__Input data__
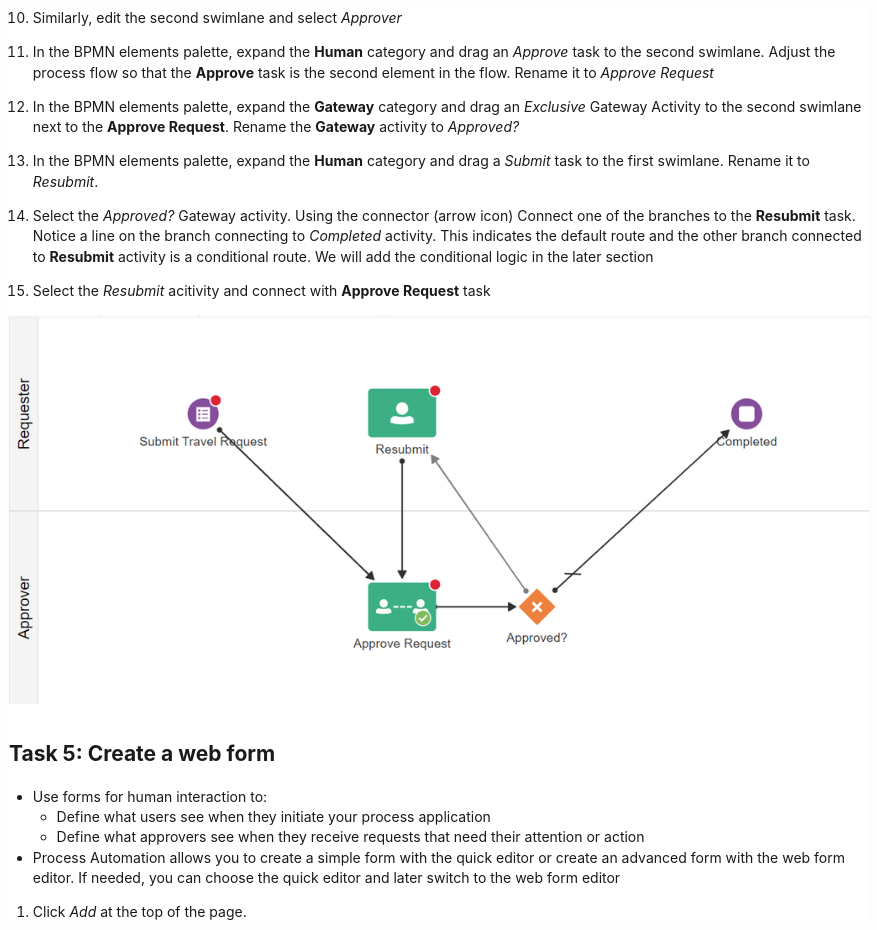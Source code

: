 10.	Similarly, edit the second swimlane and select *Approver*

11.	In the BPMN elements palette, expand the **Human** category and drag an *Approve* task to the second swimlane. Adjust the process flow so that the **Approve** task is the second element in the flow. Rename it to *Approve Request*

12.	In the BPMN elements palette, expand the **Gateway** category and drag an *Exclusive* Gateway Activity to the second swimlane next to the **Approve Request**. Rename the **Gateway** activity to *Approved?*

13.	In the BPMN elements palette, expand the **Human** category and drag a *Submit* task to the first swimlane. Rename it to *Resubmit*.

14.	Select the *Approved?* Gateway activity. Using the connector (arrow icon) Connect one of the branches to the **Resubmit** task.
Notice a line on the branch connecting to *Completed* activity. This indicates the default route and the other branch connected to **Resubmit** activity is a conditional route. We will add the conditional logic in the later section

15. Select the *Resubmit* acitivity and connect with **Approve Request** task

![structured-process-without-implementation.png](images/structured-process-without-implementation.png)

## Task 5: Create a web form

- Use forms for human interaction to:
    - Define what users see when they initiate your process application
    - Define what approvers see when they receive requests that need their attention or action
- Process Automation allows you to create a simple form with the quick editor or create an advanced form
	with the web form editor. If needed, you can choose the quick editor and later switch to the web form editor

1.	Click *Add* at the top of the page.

...

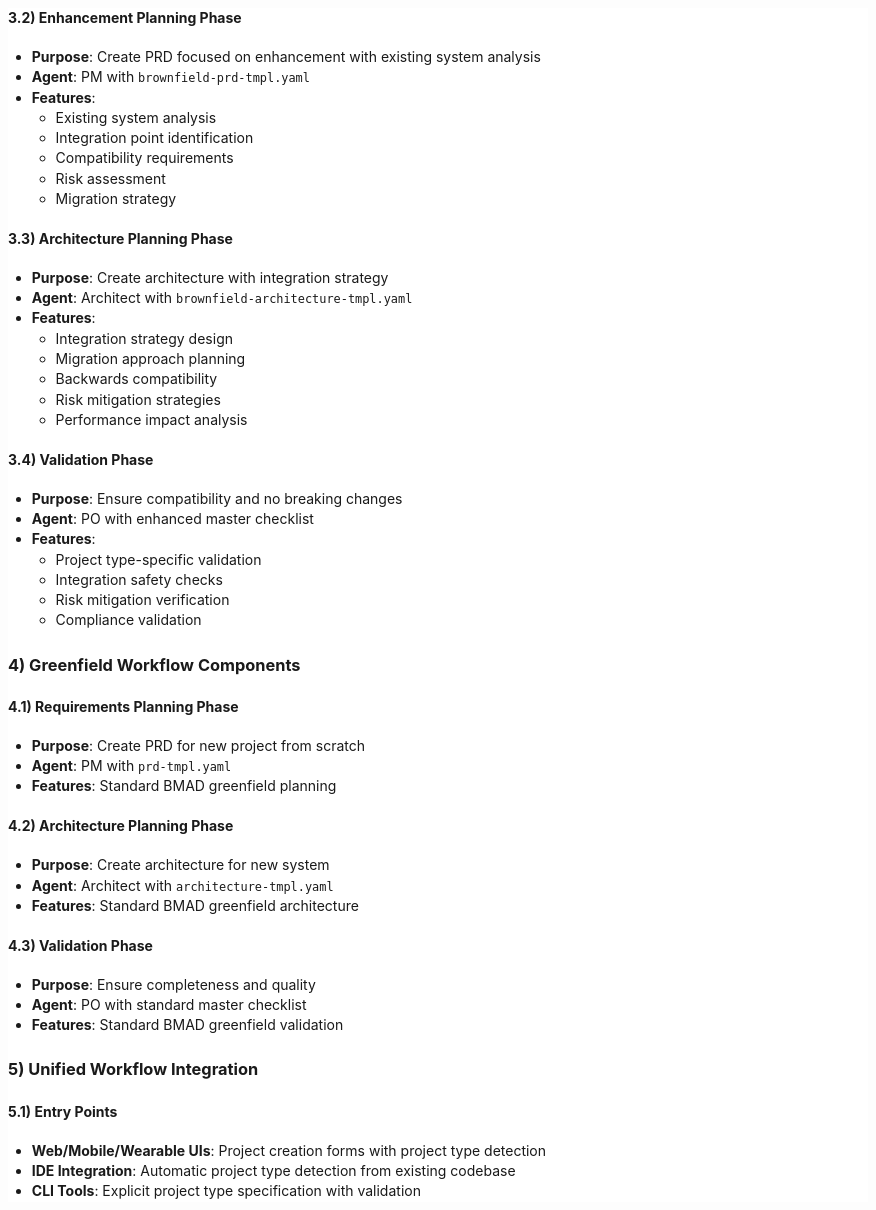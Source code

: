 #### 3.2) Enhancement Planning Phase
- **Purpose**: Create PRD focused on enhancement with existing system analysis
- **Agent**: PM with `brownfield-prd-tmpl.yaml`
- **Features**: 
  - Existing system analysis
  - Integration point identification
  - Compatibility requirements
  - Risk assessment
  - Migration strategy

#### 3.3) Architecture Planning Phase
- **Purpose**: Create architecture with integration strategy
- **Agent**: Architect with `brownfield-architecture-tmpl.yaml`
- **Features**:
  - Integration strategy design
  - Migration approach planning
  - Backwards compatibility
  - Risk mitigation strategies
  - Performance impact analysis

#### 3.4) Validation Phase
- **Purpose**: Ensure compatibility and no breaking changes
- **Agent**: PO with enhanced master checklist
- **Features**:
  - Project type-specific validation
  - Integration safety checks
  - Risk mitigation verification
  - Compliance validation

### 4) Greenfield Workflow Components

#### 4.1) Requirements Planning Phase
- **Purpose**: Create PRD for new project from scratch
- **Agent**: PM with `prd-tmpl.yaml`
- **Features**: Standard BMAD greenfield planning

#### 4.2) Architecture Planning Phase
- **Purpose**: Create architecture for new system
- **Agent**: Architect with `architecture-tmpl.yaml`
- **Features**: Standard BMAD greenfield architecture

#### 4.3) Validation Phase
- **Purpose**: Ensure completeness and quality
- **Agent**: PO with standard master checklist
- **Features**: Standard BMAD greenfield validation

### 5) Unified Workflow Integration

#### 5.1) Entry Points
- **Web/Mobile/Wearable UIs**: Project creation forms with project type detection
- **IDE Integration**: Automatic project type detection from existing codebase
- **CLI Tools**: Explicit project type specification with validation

__Problem details__
Could you reproduce exactly the lines of the entries above, from the one with "- **Purpose**: Create PRD focused" through the one with "- Migration strategy", and nothing else?

__Answer section__
- **Purpose**: Create PRD focused on enhancement with existing system analysis
- **Agent**: PM with `brownfield-prd-tmpl.yaml`
- **Features**: 
  - Existing system analysis
  - Integration point identification
  - Compatibility requirements
  - Risk assessment
  - Migration strategy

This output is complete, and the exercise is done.